Starting with the line that contains "- A1795: 两个菜鸟驿站，顺丰中通百世快递点都有，凭取件码自取。", set down each line through the end of the entries below, exactly and with nothing added.
━━━━━ Given information
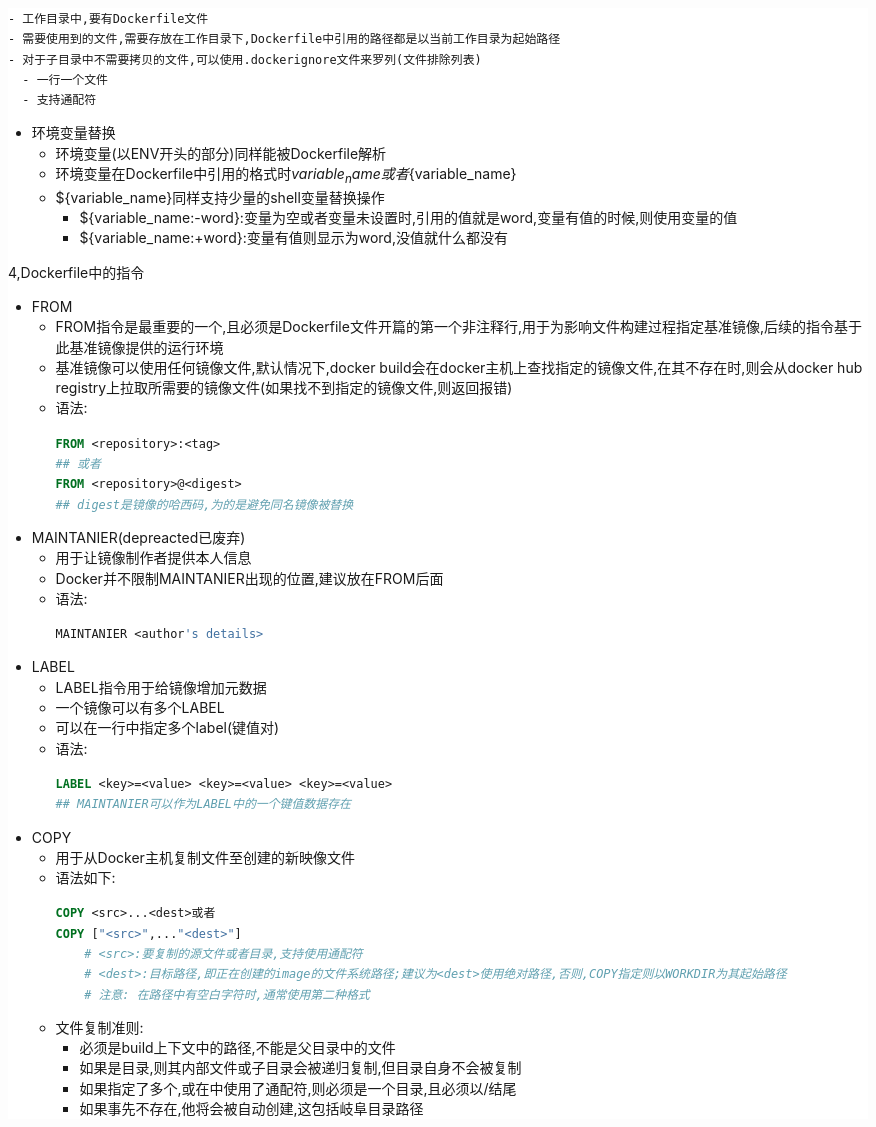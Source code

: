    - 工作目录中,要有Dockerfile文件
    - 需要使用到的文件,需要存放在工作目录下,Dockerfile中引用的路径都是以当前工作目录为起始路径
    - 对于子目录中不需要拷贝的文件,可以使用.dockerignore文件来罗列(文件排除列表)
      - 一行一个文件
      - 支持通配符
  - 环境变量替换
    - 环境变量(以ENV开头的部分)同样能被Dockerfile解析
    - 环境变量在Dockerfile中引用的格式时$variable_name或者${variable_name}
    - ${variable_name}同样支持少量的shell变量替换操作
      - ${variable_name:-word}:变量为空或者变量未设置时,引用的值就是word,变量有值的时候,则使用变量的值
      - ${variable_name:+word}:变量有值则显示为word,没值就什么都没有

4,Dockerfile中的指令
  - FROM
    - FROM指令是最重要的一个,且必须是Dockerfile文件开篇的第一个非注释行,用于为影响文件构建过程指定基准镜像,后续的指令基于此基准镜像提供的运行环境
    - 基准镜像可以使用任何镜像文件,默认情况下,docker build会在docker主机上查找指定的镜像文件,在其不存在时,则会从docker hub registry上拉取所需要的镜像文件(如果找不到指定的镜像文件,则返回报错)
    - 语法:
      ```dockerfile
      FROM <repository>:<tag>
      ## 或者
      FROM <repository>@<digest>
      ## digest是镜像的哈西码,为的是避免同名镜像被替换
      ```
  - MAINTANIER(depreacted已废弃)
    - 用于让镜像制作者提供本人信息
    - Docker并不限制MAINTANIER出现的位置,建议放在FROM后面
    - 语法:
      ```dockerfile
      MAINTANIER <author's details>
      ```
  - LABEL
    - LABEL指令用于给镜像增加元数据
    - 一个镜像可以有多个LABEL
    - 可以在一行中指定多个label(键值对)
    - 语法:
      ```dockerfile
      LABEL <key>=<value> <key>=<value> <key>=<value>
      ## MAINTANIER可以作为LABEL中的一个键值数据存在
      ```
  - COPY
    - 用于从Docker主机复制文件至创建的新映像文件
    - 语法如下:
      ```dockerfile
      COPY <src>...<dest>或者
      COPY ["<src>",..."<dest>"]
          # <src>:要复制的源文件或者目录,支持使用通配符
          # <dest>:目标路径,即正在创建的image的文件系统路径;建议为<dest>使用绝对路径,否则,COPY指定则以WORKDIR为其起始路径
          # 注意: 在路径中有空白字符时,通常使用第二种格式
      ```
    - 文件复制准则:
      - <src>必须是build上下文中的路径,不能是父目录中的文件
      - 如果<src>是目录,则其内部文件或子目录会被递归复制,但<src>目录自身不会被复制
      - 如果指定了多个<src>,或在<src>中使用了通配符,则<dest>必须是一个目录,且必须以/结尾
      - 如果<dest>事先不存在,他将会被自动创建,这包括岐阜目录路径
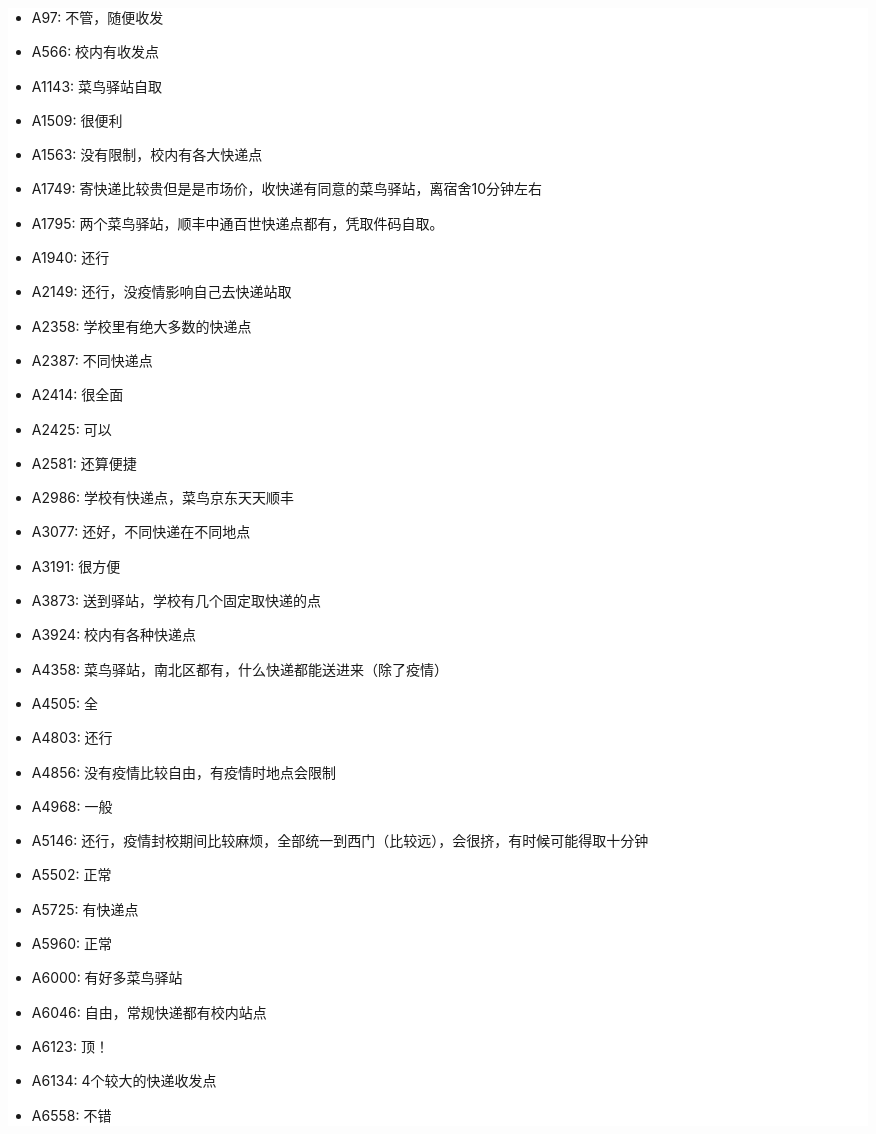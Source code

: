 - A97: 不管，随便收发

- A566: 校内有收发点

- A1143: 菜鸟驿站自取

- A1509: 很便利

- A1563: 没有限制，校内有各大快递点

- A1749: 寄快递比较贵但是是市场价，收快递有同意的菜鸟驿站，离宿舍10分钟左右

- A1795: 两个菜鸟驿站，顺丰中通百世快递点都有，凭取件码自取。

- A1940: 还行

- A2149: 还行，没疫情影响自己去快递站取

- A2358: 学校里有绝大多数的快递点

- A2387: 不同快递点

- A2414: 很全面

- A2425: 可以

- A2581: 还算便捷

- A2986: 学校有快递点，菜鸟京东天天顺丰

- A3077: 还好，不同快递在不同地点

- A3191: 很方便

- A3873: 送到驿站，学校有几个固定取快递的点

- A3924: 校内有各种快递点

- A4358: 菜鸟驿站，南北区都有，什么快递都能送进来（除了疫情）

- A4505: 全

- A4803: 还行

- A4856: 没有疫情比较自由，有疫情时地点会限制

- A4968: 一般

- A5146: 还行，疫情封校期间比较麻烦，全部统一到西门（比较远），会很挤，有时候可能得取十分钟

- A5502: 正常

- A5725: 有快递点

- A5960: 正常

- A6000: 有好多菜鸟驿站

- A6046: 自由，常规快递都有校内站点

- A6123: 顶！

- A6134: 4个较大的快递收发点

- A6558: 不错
━━━━━━━━━━
### Response to the exercise
- A1795: 两个菜鸟驿站，顺丰中通百世快递点都有，凭取件码自取。

- A1940: 还行

- A2149: 还行，没疫情影响自己去快递站取

- A2358: 学校里有绝大多数的快递点

- A2387: 不同快递点

- A2414: 很全面

- A2425: 可以

- A2581: 还算便捷

- A2986: 学校有快递点，菜鸟京东天天顺丰

- A3077: 还好，不同快递在不同地点

- A3191: 很方便

- A3873: 送到驿站，学校有几个固定取快递的点

- A3924: 校内有各种快递点

- A4358: 菜鸟驿站，南北区都有，什么快递都能送进来（除了疫情）

- A4505: 全

- A4803: 还行

- A4856: 没有疫情比较自由，有疫情时地点会限制

- A4968: 一般

- A5146: 还行，疫情封校期间比较麻烦，全部统一到西门（比较远），会很挤，有时候可能得取十分钟

- A5502: 正常

- A5725: 有快递点

- A5960: 正常

- A6000: 有好多菜鸟驿站

- A6046: 自由，常规快递都有校内站点

- A6123: 顶！

- A6134: 4个较大的快递收发点

- A6558: 不错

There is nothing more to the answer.